# Math Help - Absolute max values..

1. ## Absolute max values..

It says find the absolute max values of

|12x - x^3| +1 x e (-1, 3]

I know how to find the absolute max values of normal functions but its the | | that is confusing me, every time I try my normal method, my answers are wrong,. What do the lines mean and how do I approach them?

2. Originally Posted by Dave J
It says find the absolute max values of

|12x - x^3| +1 x e (-1, 3]

I know how to find the absolute max values of normal functions but its the | | that is confusing me, every time I try my normal method, my answers are wrong,. What do the lines mean and how do I approach them?
I can understand the $|12x - x^3|$, what's messing me up is the $+1 x e (-1, 3]$. What is this?

I'll ignore the last half of this and just focus on the absolute value part.

We need to find out where $12x - x^3 = 0$.
$x^3 - 12x = 0$

$x(x^2 - 12) = 0$

So x = 0 or $x^2 - 12 = 0$

Thus the solutions are $x = 0, -\sqrt{12}, \sqrt{12}$.

Now we ask, where is $12x - x^3 = 0$ negative? We have 4 test intervals:
$(-\infty, -\sqrt{12})$: $12x - x^3 < 0$
$(-\sqrt{12}, 0)$: $12x - x^3 > 0$
$(0, \sqrt{12})$: $12x - x^3 < 0$
$(\sqrt{12}, \infty )$: $12x - x^3 > 0$

All of this leads to the following:
$|12x - x^3| = \left \{ \begin{array}{cc} -(12x - x^3); & x \leq -\sqrt{12} \\ 12x - x^3; & -\sqrt{12} < x \leq 0 \\ -(12x - x^3); & 0 < x \leq \sqrt{12} \\ 12x - x^3; & \sqrt{12} < x \end{array} \right.$

Now you can take your derivative on the "piece-wise defined" function, like you would any other function.

-Dan

3. Ahh the question is

|12x - x^3| +1

and
x is all real numbers from (-1, 3]

See I know about the derivative and such, but the +1 and the two | | throw me off. Im not sure how they interact with each other.

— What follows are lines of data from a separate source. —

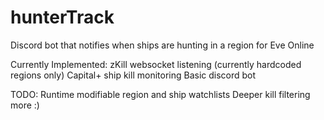 # hunterTrack
Discord bot that notifies when ships are hunting in a region for Eve Online

Currently Implemented:
  zKill websocket listening (currently hardcoded regions only)
  Capital+ ship kill monitoring
  Basic discord bot

TODO:
  Runtime modifiable region and ship watchlists
  Deeper kill filtering
  more :)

4. Originally Posted by Dave J
Ahh the question is

|12x - x^3| +1

and
x is all real numbers from (-1, 3]

See I know about the derivative and such, but the +1 and the two | | throw me off. Im not sure how they interact with each other.
Ah! The 20 W lightbulb in my head just turned on!

You do it in the same way as I showed below. You need to find out where the argument of the absolute value function is negative. Then just take the negative of that. Simpler example:
$f(x) = |x| + 1$

$f(x) = \left \{ \begin{array}{cc} -x + 1 & x \leq 0 \\ x + 1 & 0 < x \end{array} \right.$

-Dan

5. Oh I see how it works, thanks